Pandemie und Raum

Gedanken und Texte

Die Bilder unten zeigen meinen lokalen Supermarkt im Kassenbereich. Auf dem Foto sieht es gar nicht so beeindruckend aus, aber vor Ort hatte ich dort, und auch in anderen Geschäften, den Eindruck, ich befinde mich im Sicherheitsbereich eines Flughafens. Es mag am Material gelegen haben, oder an der ungewohnten Gesamtoptik – klar ist aber, dass die Corona-Pandemie, oder genauer die verfügten Maßnahmen und was wir daraus machen, Raum und die Nutzung sowie die Gestaltung des Raums verändern. Ob nachhaltig bleibt abzuwarten (siehe auch den Text zu den Einkaufsorten hier).

Grund genug aber um über ein paar Aspekte von Raum in der Pandemie nachzudenken und eine Reihe von Quellen und interessanten Ressourcen im Kontext dazu hier zu versammeln. Hier in den Blog passt auch das Thema, weil Raum ein wichtiges Element für als auch der Überwachung ist. Nicht zuletzt die Tracing-Apps machen das deutlich, aber auch andere Aspekte der Pandemie.

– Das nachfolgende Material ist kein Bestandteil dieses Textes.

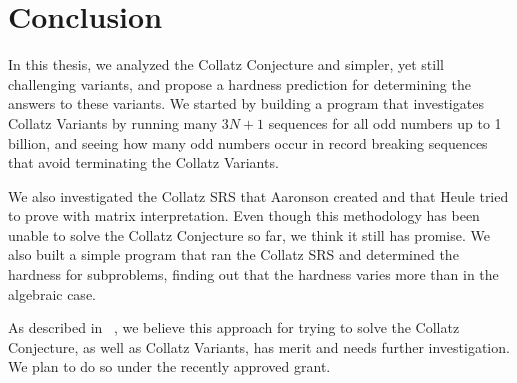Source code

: \chapter{Conclusion} \label{sec:conclusion}
In this thesis, we analyzed the Collatz Conjecture and simpler, yet still challenging variants, and propose a hardness prediction for determining the answers to these variants. We started by building a program that investigates Collatz Variants by running many $3N+1$ sequences for all odd numbers up to 1 billion, and seeing how many odd numbers occur in record breaking sequences that avoid terminating the Collatz Variants. \par
We also investigated the Collatz SRS that Aaronson created and that Heule tried to prove with matrix interpretation. Even though this methodology has been unable to solve the Collatz Conjecture so far, we think it still has promise. We also built a simple program that ran the Collatz SRS and determined the hardness for subproblems, finding out that the hardness varies more than in the algebraic case.\par
As described in ~\cite{HeuleAaronson}, we believe this approach for trying to solve the Collatz Conjecture, as well as Collatz Variants, has merit and needs further investigation. We plan to do so under the recently approved grant.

Ein paar Aspekte hinsichtlich Raum in der Krise sind sehr offensichtlich. Es ist eine Pandemie, spannt sich also quer über den Globus mit ähnlichen, aber doch lokal sehr unterschiedlichen Auswirkungen. Die meist verbreiteten Maßnahmen gegen die Ausbreitung betreffen eine neue Regulierung des Raumes – vor allem den zwischen den Menschen, was wiederum so neuen Zonierungen und räumlichen Anordnungen führt, wie die gezeigten im Supermarkt und anderswo. Aber auch der öffentliche Raum wird dadurch verändert, neue Möglichkeiten der Mobiliät ergeben sich, neue Nutzungen von Stadtraum werden sichtbar, z.B. PopUp Bikelanes.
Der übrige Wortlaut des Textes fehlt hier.